All of it systemd-managed, with a deliberate boot order: Docker first, then the platform Traefik (because it creates the external proxy network everything else attaches to), then everything else.

Tenant worker

  • Consul client, joining the control-plane server
  • Nomad client
  • Docker daemon
  • Worker Traefik, reading the Consul catalog
  • Shared MariaDB for tenants
  • Shared SFTP

Every tenant container is scheduled by Nomad onto the worker. The worker Traefik points at its local Consul agent, not at the control plane — so the control plane isn't a single point of failure for request routing.

Networking

Nomad uses CNI bridge networking. Dynamic ports in the 20000–32000 range are DNAT'd via iptables so the worker Traefik can reach any allocation on its dynamic port. CNI plugins live at /opt/cni/bin. Consul Connect is available but we don't need service mesh complexity for this shape of workload — direct routing is fine.

One gotcha worth calling out: after a reboot, Nomad allocations occasionally hold stale iptables rules that never get cleaned up. If something mysteriously stops routing, nomad alloc stop <id> forces a fresh schedule and the rules regenerate cleanly.

Deploys

The deploy dance for a control-plane service is always the same:

docker compose down
git pull
docker compose build --no-cache
docker compose up -d

Skipping down is the single most common way to get stale containers running against new code. It's baked into muscle memory now.

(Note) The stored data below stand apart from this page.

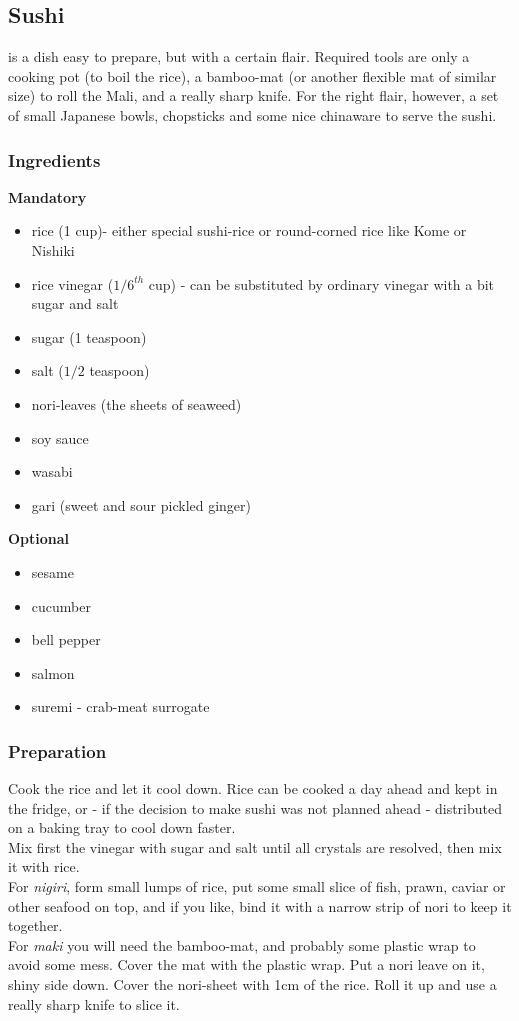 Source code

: \subsection{Sushi}
 is a dish easy to prepare, but with a certain flair. Required tools are only a cooking pot (to boil the rice), a bamboo-mat (or another flexible mat of similar size) to roll the Mali, and a really sharp knife. For the right flair, however, a set of small Japanese bowls, chopsticks and some nice chinaware to serve the sushi.
\subsubsection{Ingredients}
\begin{minipage}[t]{0.5\textwidth}
{\bf Mandatory}
  \begin{itemize}
  \item{rice (1 cup)- either special sushi-rice or round-corned rice like Kome or Nishiki}
  \item{rice vinegar ($1/6^{th}$ cup) - can be substituted by ordinary vinegar with a bit sugar and salt}
  \item{sugar (1 teaspoon)}
  \item{salt ($1/2$ teaspoon)}
  \item{nori-leaves (the sheets of seaweed)}
  \item{soy sauce}
  \item{wasabi}
  \item{gari (sweet and sour pickled ginger)}
  \end{itemize}
\end{minipage}
\begin{minipage}[t]{0.5\textwidth}
{\bf Optional}
  \begin{itemize}
  \item{sesame}
  \item{cucumber}
  \item{bell pepper}
  \item{salmon}
  \item{suremi - crab-meat surrogate}
  \end{itemize}
\end{minipage}
\subsubsection{Preparation}
Cook the rice and let it cool down. Rice can be cooked a day ahead and kept in the fridge, or - if the decision to make sushi was not planned ahead - distributed on a baking tray to cool down faster.\\
Mix first the vinegar with sugar and salt until all crystals are resolved, then mix it with rice.\\
For {\it nigiri}, form small lumps of rice, put some small slice of fish, prawn, caviar or other seafood on top, and if you like, bind it with a narrow strip of nori to keep it together.\\
For {\it maki} you will need the bamboo-mat, and probably some plastic wrap to avoid some mess. Cover the mat with the plastic wrap. Put a nori leave on it, shiny side down. Cover the nori-sheet with 1cm of the rice. Roll it up and use a really sharp knife to slice it.
\vfill
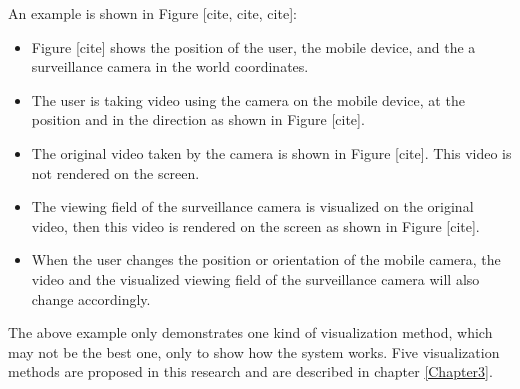 An example is shown in Figure [cite, cite, cite]:
\begin{itemize}
\item Figure [cite] shows the position of the user, the mobile device, and the a surveillance camera in the world coordinates.
\item The user is taking video using the camera on the mobile device, at the position and in the direction as shown in Figure [cite].
\item The original video taken by the camera is shown in Figure [cite]. This video is not rendered on the screen.
\item The viewing field of the surveillance camera is visualized on the original video, then this video is rendered on the screen as shown in Figure [cite].
\item When the user changes the position or orientation of the mobile camera, the video and the visualized viewing field of the surveillance camera will also change accordingly.
\end{itemize}

The above example only demonstrates one kind of visualization method, which may not be the best one, only to show how the system works. Five visualization methods are proposed in this research and are described in chapter \ref{Chapter3}.
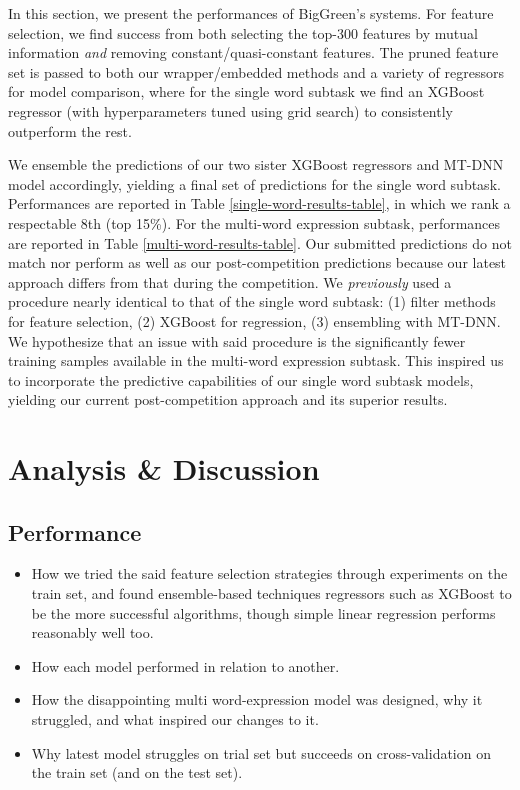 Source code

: \documentclass[11pt,a4paper]{article}
\begin{document}
In this section, we present the performances of BigGreen's systems. For feature selection, we find success from both selecting the top-300 features by mutual information \textit{and} removing constant/quasi-constant features. The pruned feature set is passed to both our wrapper/embedded methods and a variety of regressors for model comparison, where for the single word subtask we find an XGBoost regressor \citep{DBLP:journals/corr/ChenG16} (with hyperparameters tuned using grid search) to consistently outperform the rest.

We ensemble the predictions of our two sister XGBoost regressors and MT-DNN model accordingly, yielding a final set of predictions for the single word subtask. Performances are reported in Table \ref{single-word-results-table}, in which we rank a respectable 8th (top 15\%). For the multi-word expression subtask, performances are reported in Table \ref{multi-word-results-table}. Our submitted predictions do not match nor perform as well as our post-competition predictions because our latest approach differs from that during the competition. We \textit{previously} used a procedure nearly identical to that of the single word subtask: (1) filter methods for feature selection, (2) XGBoost for regression, (3) ensembling with MT-DNN. We hypothesize that an issue with said procedure is the significantly fewer training samples available in the multi-word expression subtask. This inspired us to incorporate the predictive capabilities of our single word subtask models, yielding our current post-competition approach and its superior results.

\section{Analysis \& Discussion}

\subsection{Performance}

\begin{itemize}
  \item How we tried the said feature selection strategies through experiments on the train set, and found ensemble-based techniques regressors such as XGBoost to be the more successful algorithms, though simple linear regression performs reasonably well too.
  \item How each model performed in relation to another.
  \item How the disappointing multi word-expression model was designed, why it struggled, and what inspired our changes to it.
  \item Why latest model struggles on trial set but succeeds on cross-validation on the train set (and on the test set).
\end{itemize}
\end{document}
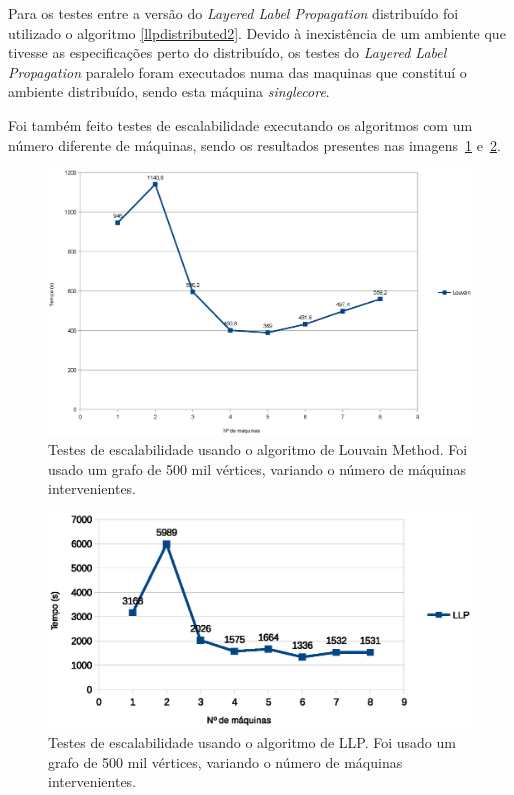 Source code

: Para os testes entre a versão do \textit{Layered Label Propagation} distribuído 
foi utilizado o algoritmo \ref{llpdistributed2}. Devido à inexistência de um 
ambiente que tivesse as especificações perto do distribuído, os testes do 
\textit{Layered Label Propagation} paralelo foram executados numa das maquinas 
que constituí o ambiente distribuído, sendo esta máquina \textit{singlecore}.

Foi também feito testes de escalabilidade executando os algoritmos com um 
número diferente de máquinas, sendo os resultados presentes nas 
imagens~\ref{louvainesc} e~\ref{llpesc}.

\begin{figure}
  \centering
  \includegraphics[width=\linewidth]{lov}
  \caption{Testes de escalabilidade usando o algoritmo de Louvain Method. 
  Foi usado um grafo de 500 mil vértices, variando o número de máquinas 
intervenientes.}
	\label{louvainesc}
\end{figure}

\begin{figure}
  \centering
  \includegraphics[width=\linewidth]{llp}
  \caption{Testes de escalabilidade usando o algoritmo de LLP. Foi 
usado um grafo de 500 mil vértices, variando o número de máquinas 
intervenientes.}
	\label{llpesc}
\end{figure}

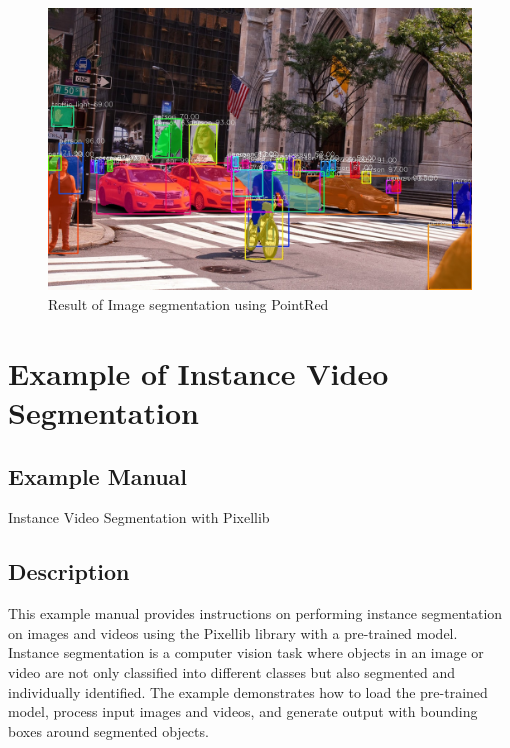 \begin{figure}[h!]
    \centering
    \includegraphics[width=0.8\linewidth]{Images/PixelLib/seg2.jpeg} %
    
    \caption{Result of Image segmentation using PointRed}
    \label{fig:your_image_label}
    
    
\end{figure}
\newpage		



\section{Example of Instance Video Segmentation}
\subsection{Example Manual}
Instance Video Segmentation with Pixellib
\subsection{Description}
This example manual provides instructions on performing instance segmentation on images and videos using the Pixellib library with a pre-trained model. Instance segmentation is a computer vision task where objects in an image or video are not only classified into different classes but also segmented and individually identified. The example demonstrates how to load the pre-trained model, process input images and videos, and generate output with bounding boxes around segmented objects.

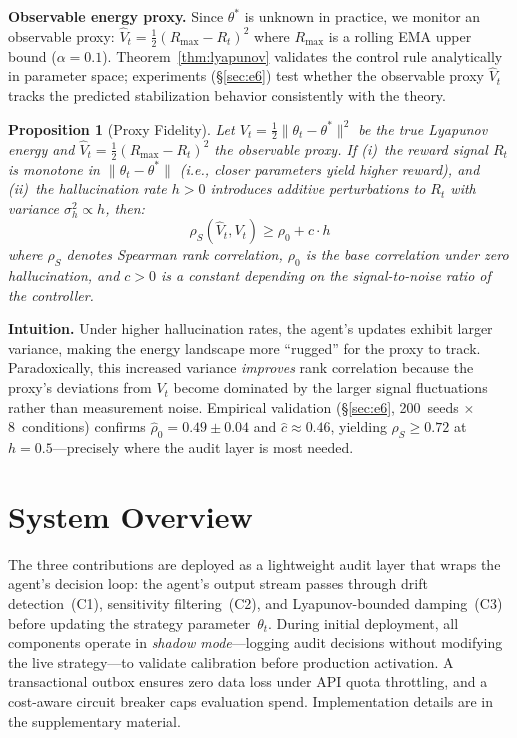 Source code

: \documentclass{article}
\newtheorem{proposition}{Proposition}
\begin{document}
\textbf{Observable energy proxy.} Since $\theta^*$ is unknown in
practice, we monitor an observable proxy:
$\hat{V}_t = \tfrac{1}{2}(R_{\max} - R_t)^2$
where $R_{\max}$ is a rolling EMA upper bound ($\alpha = 0.1$).
Theorem~\ref{thm:lyapunov} validates the control rule analytically
in parameter space; experiments (\S\ref{sec:e6}) test whether the
observable proxy $\hat{V}_t$ tracks the predicted stabilization
behavior consistently with the theory.

\begin{proposition}[Proxy Fidelity]
\label{prop:proxy-fidelity}
Let $V_t = \frac{1}{2}\|\theta_t - \theta^*\|^2$ be the true Lyapunov
energy and $\hat{V}_t = \frac{1}{2}(R_{\max} - R_t)^2$ the observable
proxy. If (i)~the reward signal $R_t$ is monotone in
$\|\theta_t - \theta^*\|$ (i.e., closer parameters yield higher
reward), and (ii)~the hallucination rate $h > 0$ introduces additive
perturbations to $R_t$ with variance $\sigma_h^2 \propto h$, then:
\begin{equation}
  \rho_S(\hat{V}_t, V_t) \geq \rho_0 + c \cdot h
  \label{eq:proxy-bound}
\end{equation}
where $\rho_S$ denotes Spearman rank correlation, $\rho_0$ is the
base correlation under zero hallucination, and $c > 0$ is a constant
depending on the signal-to-noise ratio of the controller.
\end{proposition}

\textbf{Intuition.} Under higher hallucination rates, the agent's
updates exhibit larger variance, making the energy landscape more
``rugged'' for the proxy to track. Paradoxically, this increased
variance \emph{improves} rank correlation because the proxy's
deviations from $V_t$ become dominated by the larger signal
fluctuations rather than measurement noise.
Empirical validation (\S\ref{sec:e6}, 200~seeds $\times$ 8~conditions)
confirms $\hat{\rho}_0 = 0.49 \pm 0.04$ and $\hat{c} \approx 0.46$,
yielding $\rho_S \geq 0.72$ at $h{=}0.5$---precisely where the audit
layer is most needed.

\section{System Overview}
\label{sec:system}

The three contributions are deployed as a lightweight audit layer
that wraps the agent's decision loop: the agent's output stream
passes through drift detection~(C1), sensitivity filtering~(C2),
and Lyapunov-bounded damping~(C3) before updating the strategy
parameter~$\theta_t$. During initial deployment, all components
operate in \emph{shadow mode}---logging audit decisions without
modifying the live strategy---to validate calibration before
production activation.
A transactional outbox ensures zero data loss under API quota
throttling, and a cost-aware circuit breaker caps evaluation spend.
Implementation details are in the supplementary material.
\end{document}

Why this holds up at scale

Three properties make this design work at hundreds of tenants:

  • Local-first control. Worker Traefik talks to the local Consul agent, tenant databases are on the worker, shared SFTP is on the worker. The control plane can be rebooted without tenants noticing.
  • Boring primitives. Nomad, Consul, Traefik and Docker all compose with systemd and a plain HCL file. When something goes wrong there's nothing magic to unpick.
  • Per-tenant container isolation. Each tenant app gets its own container, its own resource limits, and its own lifecycle. No shared PHP-FPM pools, no "noisy neighbour" surprises.

What I'd change

Two honest caveats.

  • The second worker is overdue. Horizontal scale on tenant workers is straightforward with Nomad but it's still a planned milestone rather than shipped.
  • The central Traefik vs. worker Traefik split is pragmatic, not elegant. Longer-term there's a cleaner design where public traffic lands on a dedicated edge tier and platform Traefik is purely internal.

None of this is novel tech — the interesting part is the restraint. Picking primitives you can operate alone, and refusing to introduce anything you can't debug at 3 a.m.